Kim: Empty Inside: The Diary of an Anonymous Teenager
- First edition
- Author: Beatrice Sparks
- Language: English
- Genre: young adult coming-of-age
- Publisher: HarperTeen
- Publication date: 2002
- Publication place: United States
- ISBN: 9780380814602 (mass market paperback edition)
- OCLC: 47289478

= Kim: Empty Inside =

2002 young adult novel by Beatrice Sparks

Kim: Empty Inside: The Diary of an Anonymous Teenager (generally referred to as just Kim: Empty Inside) is a 2002 young adult psychological coming-of-age novel by Beatrice Sparks, written as the "true" diary of Kim, a teenage gymnast who has anorexia, bulimia and self-deprecating fatphobia in a struggle for self-control (the diary was, in fact, a fiction novel, with Kim created by Beatrice Sparks herself). The book was released by Avon and HarperTeen, and received positive reviews from critics. It was Sparks's first published book on the subject of eating disorders.

==Plot==
Kim is a teenage girl involved in gymnastics. She has severe self-esteem issues stemming from her early childhood onward, and often thinks of herself in deprecating ways, calling herself a "grunt, grunt, pig" and always comparing herself to her beautiful older twin sisters. Kim is rather immature and often relies on her parents for everything, which also leads to feelings that she has no self-control. She develops anorexia and bulimia in order to stop feeling fat, but also to feel that she has control over some aspect of her life. Kim starts college and dates her first serious boyfriend, both events complicated by her worsening disorder. When she realizes that she has a problem due to her deteriorating physical health, she enters a therapy program and attempts to recover, while also addressing her internalized self-hatred and feelings of perfectionism. Meanwhile, Kim's coach keeps encouraging her to lose more weight so she'll perform in gymnastics better, which would lead to her achieving her dream of attending a UCLA gymnastics program. Kim has to reckon with this and determine for herself whether or not her coach is actually supporting her, or hindering her.

==Structure==
Like most of Beatrice Sparks's "diary" books, Kim: Empty Inside is written in shorter and longer sporadic diary entries by date, from a first-person perspective of the main protagonist. The original HarperTeen paperback featured a minimalist artwork design of silhouettes of a girl in blue and white colours.

==Reception==
Kim: Empty Inside received positive reviews from critics. The book was commended initially as an "excellent" resource for child and adolescent mental health. This was further supported by some critical reviewers, such as Alex Yonkovig of TeenInk, who said of the book, "this novel brings the reader straight into the mind of a young woman with an eating disorder and truly puts a captivating outlook on “Kim’s” life, as we watch her fall deeper and deeper into a depression that she can't seem to shake.
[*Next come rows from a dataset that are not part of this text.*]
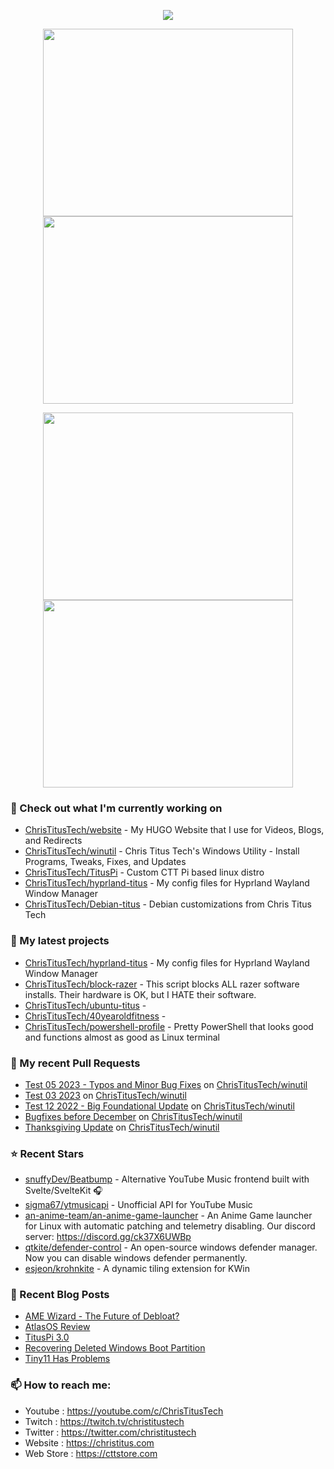 <p align="center"><a href="https://github.com/anuraghazra/github-readme-stats">
  <img align="center" src="https://github-readme-stats.vercel.app/api?username=ChrisTitusTech&show_icons=true&theme=tokyonight" />
</a></p>

<p align="center"><a href="https://wakatime.com/@christitustech">
  <img align="center" width="400" height="300" src="https://wakatime.com/share/@christitustech/4c17a227-eb23-48c5-a2f1-492e5538842c.svg" />
</a>
<a href="https://wakatime.com/@christitustech">
  <img align="center" width="400" height="300" src="https://wakatime.com/share/@christitustech/57160975-2111-472e-bc92-f390b42053b3.svg" />
</a></p>

<p align="center"><a href="https://wakatime.com/@christitustech">
  <img align="center" width="400" height="300" src="https://wakatime.com/share/@christitustech/b7d6c245-11dd-4802-a2dd-8ff0fd915324.svg" />
</a>
<a href="https://wakatime.com/@christitustech">
  <img align="center" width="400" height="300" src="https://wakatime.com/share/@christitustech/29475f0b-8d50-47b4-aaf5-f96bdcab9d0d.svg" />
</a></p>

### 👷 Check out what I'm currently working on

- [ChrisTitusTech/website](https://github.com/ChrisTitusTech/website) - My HUGO Website that I use for Videos, Blogs, and Redirects
- [ChrisTitusTech/winutil](https://github.com/ChrisTitusTech/winutil) - Chris Titus Tech&#39;s Windows Utility - Install Programs, Tweaks, Fixes, and Updates
- [ChrisTitusTech/TitusPi](https://github.com/ChrisTitusTech/TitusPi) - Custom CTT Pi based linux distro
- [ChrisTitusTech/hyprland-titus](https://github.com/ChrisTitusTech/hyprland-titus) - My config files for Hyprland Wayland Window Manager
- [ChrisTitusTech/Debian-titus](https://github.com/ChrisTitusTech/Debian-titus) - Debian customizations from Chris Titus Tech
### 🌱 My latest projects

- [ChrisTitusTech/hyprland-titus](https://github.com/ChrisTitusTech/hyprland-titus) - My config files for Hyprland Wayland Window Manager
- [ChrisTitusTech/block-razer](https://github.com/ChrisTitusTech/block-razer) - This script blocks ALL razer software installs. Their hardware is OK, but I HATE their software. 
- [ChrisTitusTech/ubuntu-titus](https://github.com/ChrisTitusTech/ubuntu-titus) - 
- [ChrisTitusTech/40yearoldfitness](https://github.com/ChrisTitusTech/40yearoldfitness) - 
- [ChrisTitusTech/powershell-profile](https://github.com/ChrisTitusTech/powershell-profile) - Pretty PowerShell that looks good and functions almost as good as Linux terminal 
### 🔨 My recent Pull Requests

- [Test 05 2023 - Typos and Minor Bug Fixes](https://github.com/ChrisTitusTech/winutil/pull/736) on [ChrisTitusTech/winutil](https://github.com/ChrisTitusTech/winutil)
- [Test 03 2023](https://github.com/ChrisTitusTech/winutil/pull/726) on [ChrisTitusTech/winutil](https://github.com/ChrisTitusTech/winutil)
- [Test 12 2022 - Big Foundational Update](https://github.com/ChrisTitusTech/winutil/pull/637) on [ChrisTitusTech/winutil](https://github.com/ChrisTitusTech/winutil)
- [Bugfixes before December](https://github.com/ChrisTitusTech/winutil/pull/465) on [ChrisTitusTech/winutil](https://github.com/ChrisTitusTech/winutil)
- [Thanksgiving Update](https://github.com/ChrisTitusTech/winutil/pull/378) on [ChrisTitusTech/winutil](https://github.com/ChrisTitusTech/winutil)
### ⭐ Recent Stars

- [snuffyDev/Beatbump](https://github.com/snuffyDev/Beatbump) - Alternative YouTube Music frontend built with Svelte/SvelteKit 🎧
- [sigma67/ytmusicapi](https://github.com/sigma67/ytmusicapi) - Unofficial API for YouTube Music
- [an-anime-team/an-anime-game-launcher](https://github.com/an-anime-team/an-anime-game-launcher) - An Anime Game launcher for Linux with automatic patching and telemetry disabling. Our discord server: https://discord.gg/ck37X6UWBp
- [qtkite/defender-control](https://github.com/qtkite/defender-control) - An open-source windows defender manager. Now you can disable windows defender permanently. 
- [esjeon/krohnkite](https://github.com/esjeon/krohnkite) - A dynamic tiling extension for KWin
### 📰 Recent Blog Posts

- [AME Wizard - The Future of Debloat?](https://christitus.com/ame-wizard-the-future-of-debloat/)
- [AtlasOS Review](https://christitus.com/atlasos-review/)
- [TitusPi 3.0](https://christitus.com/tituspi-2023/)
- [Recovering Deleted Windows Boot Partition](https://christitus.com/recovering-deleted-windows-boot-partition/)
- [Tiny11 Has Problems](https://christitus.com/tiny11-has-problems/)
### 📫 How to reach me:
  - Youtube   : <https://youtube.com/c/ChrisTitusTech>
  - Twitch    : <https://twitch.tv/christitustech>
  - Twitter   : <https://twitter.com/christitustech>
  - Website   : <https://christitus.com>
  - Web Store : <https://cttstore.com>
The more you read of this book, the more you get involved with her and honestly want her to rid herself of her destructive behavior. I would definitely recommend this book to anyone who is interested in taking on a career as a psychologist as well as teenagers who are interested in the way that the brain works. This book was appropriate for all age groups, including pre-teenagers." Reviewer Su Terry of Metapsychology Journal agreed, saying, "Through the use of journaling, the book illustrates the slow but steady change in the thinking of an individual with an eating disorder. The changes and her growing obsession is slow and subtle. This is what makes it so believable. (The “Question and Answers” section at the end of the book describes characteristics for anorexia and for bulimia)".